**TASK BRIEF**.
Among the lines below, tally those that hold "force". Return the number and nothing more.
::: GIVEN ENTRIES :::
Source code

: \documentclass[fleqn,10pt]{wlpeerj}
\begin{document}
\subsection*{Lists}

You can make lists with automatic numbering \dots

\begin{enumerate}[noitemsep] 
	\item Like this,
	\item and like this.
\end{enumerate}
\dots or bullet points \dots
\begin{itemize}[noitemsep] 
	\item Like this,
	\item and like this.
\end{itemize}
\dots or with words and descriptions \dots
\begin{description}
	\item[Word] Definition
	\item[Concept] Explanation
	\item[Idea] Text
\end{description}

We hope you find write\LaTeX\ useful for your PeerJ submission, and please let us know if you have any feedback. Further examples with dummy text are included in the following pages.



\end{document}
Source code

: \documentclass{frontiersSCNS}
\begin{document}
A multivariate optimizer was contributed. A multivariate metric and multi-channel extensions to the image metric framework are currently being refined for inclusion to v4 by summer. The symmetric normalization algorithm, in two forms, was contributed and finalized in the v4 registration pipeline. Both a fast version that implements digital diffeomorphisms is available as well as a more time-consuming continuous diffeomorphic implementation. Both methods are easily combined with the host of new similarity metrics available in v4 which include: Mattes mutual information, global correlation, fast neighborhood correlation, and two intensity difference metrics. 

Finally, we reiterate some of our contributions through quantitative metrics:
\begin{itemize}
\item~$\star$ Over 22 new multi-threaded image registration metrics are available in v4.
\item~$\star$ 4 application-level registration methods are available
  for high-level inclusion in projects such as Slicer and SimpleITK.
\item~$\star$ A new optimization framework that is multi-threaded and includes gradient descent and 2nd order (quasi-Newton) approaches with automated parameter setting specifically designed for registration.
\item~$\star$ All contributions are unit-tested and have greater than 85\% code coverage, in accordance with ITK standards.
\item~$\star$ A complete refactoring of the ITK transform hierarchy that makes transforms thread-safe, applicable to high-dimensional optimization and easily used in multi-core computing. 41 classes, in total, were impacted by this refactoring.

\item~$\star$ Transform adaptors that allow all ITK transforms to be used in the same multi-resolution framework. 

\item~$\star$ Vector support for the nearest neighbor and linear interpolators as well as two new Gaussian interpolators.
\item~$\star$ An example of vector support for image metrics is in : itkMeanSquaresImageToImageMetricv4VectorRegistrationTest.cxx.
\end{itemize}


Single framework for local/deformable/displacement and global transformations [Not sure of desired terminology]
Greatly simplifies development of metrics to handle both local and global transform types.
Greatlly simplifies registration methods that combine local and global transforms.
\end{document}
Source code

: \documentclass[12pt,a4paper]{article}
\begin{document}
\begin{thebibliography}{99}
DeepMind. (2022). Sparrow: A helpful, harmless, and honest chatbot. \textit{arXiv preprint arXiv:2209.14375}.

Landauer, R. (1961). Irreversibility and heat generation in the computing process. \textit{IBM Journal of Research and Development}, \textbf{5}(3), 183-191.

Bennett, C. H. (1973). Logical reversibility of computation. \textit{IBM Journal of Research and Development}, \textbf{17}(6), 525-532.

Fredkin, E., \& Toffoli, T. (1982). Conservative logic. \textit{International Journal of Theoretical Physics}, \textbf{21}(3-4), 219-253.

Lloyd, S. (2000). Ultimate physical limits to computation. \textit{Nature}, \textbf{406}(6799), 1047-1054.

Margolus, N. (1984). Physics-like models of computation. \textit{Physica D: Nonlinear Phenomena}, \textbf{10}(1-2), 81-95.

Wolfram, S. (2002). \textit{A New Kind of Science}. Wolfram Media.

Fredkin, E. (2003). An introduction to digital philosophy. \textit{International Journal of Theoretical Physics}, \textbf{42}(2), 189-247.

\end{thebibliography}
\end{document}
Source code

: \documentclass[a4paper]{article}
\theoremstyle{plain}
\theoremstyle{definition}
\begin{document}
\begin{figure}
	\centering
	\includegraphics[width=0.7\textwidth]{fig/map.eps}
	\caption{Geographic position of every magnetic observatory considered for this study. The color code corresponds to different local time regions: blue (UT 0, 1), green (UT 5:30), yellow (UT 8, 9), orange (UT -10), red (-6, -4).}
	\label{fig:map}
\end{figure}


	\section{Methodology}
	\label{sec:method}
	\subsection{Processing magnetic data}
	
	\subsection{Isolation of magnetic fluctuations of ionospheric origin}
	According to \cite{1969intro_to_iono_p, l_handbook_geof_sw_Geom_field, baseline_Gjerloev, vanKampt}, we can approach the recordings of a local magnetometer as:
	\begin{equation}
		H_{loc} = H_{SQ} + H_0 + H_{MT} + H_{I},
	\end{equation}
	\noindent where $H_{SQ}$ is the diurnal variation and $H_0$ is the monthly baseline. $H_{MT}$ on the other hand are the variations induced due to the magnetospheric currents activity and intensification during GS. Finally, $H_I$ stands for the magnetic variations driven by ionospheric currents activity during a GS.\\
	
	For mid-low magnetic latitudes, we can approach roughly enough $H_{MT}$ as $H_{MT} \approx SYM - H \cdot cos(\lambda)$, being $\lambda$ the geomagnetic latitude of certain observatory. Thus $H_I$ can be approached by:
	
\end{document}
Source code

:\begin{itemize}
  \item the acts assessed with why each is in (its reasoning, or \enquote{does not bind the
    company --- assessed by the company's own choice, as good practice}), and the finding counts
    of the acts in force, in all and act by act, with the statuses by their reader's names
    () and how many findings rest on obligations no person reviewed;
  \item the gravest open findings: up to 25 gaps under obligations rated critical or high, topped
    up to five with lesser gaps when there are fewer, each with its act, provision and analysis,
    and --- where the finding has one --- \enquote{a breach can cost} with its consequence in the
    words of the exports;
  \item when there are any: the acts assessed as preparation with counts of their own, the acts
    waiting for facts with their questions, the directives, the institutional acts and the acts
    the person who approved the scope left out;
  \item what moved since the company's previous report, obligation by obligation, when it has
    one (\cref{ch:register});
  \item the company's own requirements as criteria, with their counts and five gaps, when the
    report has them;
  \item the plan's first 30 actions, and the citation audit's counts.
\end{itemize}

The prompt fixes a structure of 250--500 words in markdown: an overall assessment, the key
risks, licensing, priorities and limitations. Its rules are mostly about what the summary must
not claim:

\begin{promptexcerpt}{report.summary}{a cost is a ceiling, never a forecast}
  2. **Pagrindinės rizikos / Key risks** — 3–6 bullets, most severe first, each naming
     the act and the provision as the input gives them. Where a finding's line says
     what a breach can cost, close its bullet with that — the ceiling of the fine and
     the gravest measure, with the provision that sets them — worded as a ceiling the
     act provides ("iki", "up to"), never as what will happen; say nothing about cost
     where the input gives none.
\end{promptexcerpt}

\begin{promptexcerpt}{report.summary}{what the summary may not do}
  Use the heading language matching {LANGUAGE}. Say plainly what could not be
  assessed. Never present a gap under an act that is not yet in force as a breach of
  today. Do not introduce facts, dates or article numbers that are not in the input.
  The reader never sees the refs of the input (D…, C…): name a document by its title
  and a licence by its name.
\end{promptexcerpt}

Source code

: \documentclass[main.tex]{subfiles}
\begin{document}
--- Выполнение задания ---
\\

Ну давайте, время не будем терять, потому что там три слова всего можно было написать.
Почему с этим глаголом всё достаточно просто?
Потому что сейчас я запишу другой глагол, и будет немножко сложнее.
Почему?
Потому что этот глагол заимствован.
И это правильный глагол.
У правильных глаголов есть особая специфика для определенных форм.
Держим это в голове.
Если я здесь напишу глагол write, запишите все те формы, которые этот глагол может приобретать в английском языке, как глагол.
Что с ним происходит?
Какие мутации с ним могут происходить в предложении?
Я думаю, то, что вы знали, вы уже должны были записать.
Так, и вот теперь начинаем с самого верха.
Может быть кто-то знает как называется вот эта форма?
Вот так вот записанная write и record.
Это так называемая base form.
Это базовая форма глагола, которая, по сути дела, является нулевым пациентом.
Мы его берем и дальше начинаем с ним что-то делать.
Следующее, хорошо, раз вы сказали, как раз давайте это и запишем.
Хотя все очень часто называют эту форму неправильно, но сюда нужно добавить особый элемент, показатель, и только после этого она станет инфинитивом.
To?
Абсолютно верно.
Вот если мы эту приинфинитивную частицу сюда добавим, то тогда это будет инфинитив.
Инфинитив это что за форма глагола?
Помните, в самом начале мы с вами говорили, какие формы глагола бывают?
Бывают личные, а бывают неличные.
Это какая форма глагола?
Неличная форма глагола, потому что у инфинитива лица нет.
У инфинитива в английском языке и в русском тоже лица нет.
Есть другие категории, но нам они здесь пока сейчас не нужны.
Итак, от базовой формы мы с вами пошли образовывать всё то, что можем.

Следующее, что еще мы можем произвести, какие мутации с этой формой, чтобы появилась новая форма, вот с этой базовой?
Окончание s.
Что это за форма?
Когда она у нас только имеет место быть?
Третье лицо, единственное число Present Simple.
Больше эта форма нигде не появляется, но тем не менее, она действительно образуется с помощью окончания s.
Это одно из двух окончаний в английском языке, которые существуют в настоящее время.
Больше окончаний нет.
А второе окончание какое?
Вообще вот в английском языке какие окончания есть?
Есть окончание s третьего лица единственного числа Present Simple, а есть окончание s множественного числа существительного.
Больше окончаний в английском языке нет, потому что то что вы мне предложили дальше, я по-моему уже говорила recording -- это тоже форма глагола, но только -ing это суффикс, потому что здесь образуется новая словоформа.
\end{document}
:::
**REPLY TO THE TASK**.
2